When it all comes down to it, you've changed. The guy I once enjoyed spending time with and talking to is now a big shot wannabe. Yea I said it, wannabe. I don't know what your trying to be, but it's not you. Trust I know. You don't answer your phone, your rude, you don't care about anything, your lazy. Who are you?!?! Do you even know? You can't even hold a conversation with me. You claim "I'm crazy and won't understand" but in all reality, your just scared. Scared that you actually liked me and was falling for me. Scared that perhaps I was actually a good catch. I never nagged you, accused you of anything. I always let you do YOU, and that you couldn't handle. I was the girl that you always tweeted about, the ideal girl that you wanted. You had her and what did you do, run away. SMH such a typical boy. And the sad thing about it, you couldn't even be a man about it and say it to my face how you felt. Instead, you hid behind your lies, games, and this new "you." I see you moving on up and got your own spot now and your boys are always around and he got your new little crew of friends, but are they worth it all. Worth the lies and deceit that you gave me? Worth the pain and anger you given me since we've been back here. They must really have a big effect on you, considering how they've change the "old you". The you I enjoyed talking to, chilling with, watching movies with. The you that was generally a good person. I've told you from day one, I'm not like other girls and you never understood what I meant. I still see till this day that you don't get me. Why? Because you ran and told my friend how you felt but was scared to tell me because "I'm crazy". PLEASE! You couldn't tell me because you didn't have the balls to. Either that or you just don't care. But it's ok. Unlike other girls, I don't keep fighting on for someone that's not worth it. Your just a stepping stone for another one. Yea the time we shared was good, but best believe it can be replace and it did, the next day.

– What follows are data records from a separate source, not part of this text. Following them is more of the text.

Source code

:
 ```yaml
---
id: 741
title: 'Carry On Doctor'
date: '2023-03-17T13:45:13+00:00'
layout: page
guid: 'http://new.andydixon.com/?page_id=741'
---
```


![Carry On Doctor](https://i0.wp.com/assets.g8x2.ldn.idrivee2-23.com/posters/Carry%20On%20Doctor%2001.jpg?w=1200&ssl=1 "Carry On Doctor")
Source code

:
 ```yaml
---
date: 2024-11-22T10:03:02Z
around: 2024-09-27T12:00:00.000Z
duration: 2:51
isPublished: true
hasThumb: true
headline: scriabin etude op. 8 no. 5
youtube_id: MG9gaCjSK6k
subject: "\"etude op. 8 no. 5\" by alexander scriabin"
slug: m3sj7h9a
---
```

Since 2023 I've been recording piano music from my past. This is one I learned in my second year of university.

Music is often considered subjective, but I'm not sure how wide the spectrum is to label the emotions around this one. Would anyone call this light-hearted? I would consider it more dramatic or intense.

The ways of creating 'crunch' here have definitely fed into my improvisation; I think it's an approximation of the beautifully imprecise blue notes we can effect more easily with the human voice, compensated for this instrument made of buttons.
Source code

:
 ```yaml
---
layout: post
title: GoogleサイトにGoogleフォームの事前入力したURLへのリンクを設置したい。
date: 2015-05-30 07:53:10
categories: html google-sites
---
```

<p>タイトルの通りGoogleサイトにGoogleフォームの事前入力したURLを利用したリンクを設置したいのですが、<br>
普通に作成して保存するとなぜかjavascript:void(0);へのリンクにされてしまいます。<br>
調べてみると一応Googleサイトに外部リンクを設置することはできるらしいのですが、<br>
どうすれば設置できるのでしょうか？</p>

You can call me bitter, crazy, or whatever you want. In all reality, I'm right. I'm not even the only one to notice, but since I once cared about you, I don't mind telling you about yourself. With me writing this I can assure that I have put you and all the memories of us behind me and have officially moved on :-)

Tuesday, September 1, 2009

21 Questions

1.) If I was sick, would you take care of me?
2.) If I had a bad day, could I count on you to put a smile on my face?
3.) If I was lonely, would you stay the night with me?
4.) If I saw you with your boys, would you acknowledge me?
5.) Would you even give me a hug? Maybe a kiss?
6.) If someone asked you about me, would you claim me?
7.) Should I even be claiming you?
8.) Is this all about sex?
9.) Do I ask for too much?
10.) Do I take us more serious than you?
11.) Should I be moving on?
12.) Will we ever go on a date?
13.) Am I holding on to false hopes and dreams?
14.) Is this as far as it's going to go?
15.) Am I asking for too much from you?
16.) Am I the only one?
17.) Am I more into this than you?
18.) Is it safe to be all about you?
19.) Am I over exaggerating?
20.) Do I put in more than you do?
21.) If I ever needed you for something, could I count on you?

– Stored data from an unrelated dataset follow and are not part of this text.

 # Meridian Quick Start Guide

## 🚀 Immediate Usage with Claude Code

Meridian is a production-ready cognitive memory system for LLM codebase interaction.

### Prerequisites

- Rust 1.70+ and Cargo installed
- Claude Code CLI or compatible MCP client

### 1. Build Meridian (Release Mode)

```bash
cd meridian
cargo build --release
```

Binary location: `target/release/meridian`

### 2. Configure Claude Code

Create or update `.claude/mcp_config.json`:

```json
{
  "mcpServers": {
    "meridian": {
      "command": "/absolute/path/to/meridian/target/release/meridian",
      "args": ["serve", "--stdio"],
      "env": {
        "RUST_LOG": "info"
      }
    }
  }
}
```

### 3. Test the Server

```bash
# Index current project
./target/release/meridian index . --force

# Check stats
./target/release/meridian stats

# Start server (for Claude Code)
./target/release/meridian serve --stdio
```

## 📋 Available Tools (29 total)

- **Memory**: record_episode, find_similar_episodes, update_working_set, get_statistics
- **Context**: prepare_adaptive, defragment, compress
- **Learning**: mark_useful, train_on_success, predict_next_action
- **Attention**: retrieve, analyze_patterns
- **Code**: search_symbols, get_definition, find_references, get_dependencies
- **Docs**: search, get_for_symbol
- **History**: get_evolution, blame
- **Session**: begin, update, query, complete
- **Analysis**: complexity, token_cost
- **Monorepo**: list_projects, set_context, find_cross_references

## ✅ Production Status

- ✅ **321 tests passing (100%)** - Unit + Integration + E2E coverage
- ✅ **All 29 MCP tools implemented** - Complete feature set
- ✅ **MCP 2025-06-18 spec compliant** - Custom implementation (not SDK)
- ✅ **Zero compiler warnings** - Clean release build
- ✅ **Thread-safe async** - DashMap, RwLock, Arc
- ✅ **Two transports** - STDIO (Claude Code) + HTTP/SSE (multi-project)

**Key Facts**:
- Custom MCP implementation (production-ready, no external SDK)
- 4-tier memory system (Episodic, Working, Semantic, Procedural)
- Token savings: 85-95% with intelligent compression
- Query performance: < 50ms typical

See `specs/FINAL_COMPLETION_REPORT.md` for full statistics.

If only these questions could be answered, NO BULLSHIT, strictly correct, I could move forward with my life, knowing what was really going on.

Ready

With all the rain today, there was nothing else to do but listen to Trey Songz's new album "Ready". Once again I am impress! With his steady mixtapes circulating the web, Songz definitely brought an appropriate album to his fans. Although there are some songs from his mixtape, the album definitely serves it's purpose. While listening to the album all day in steady repetition, I already have my favorite song on the album, "Jupiter Love".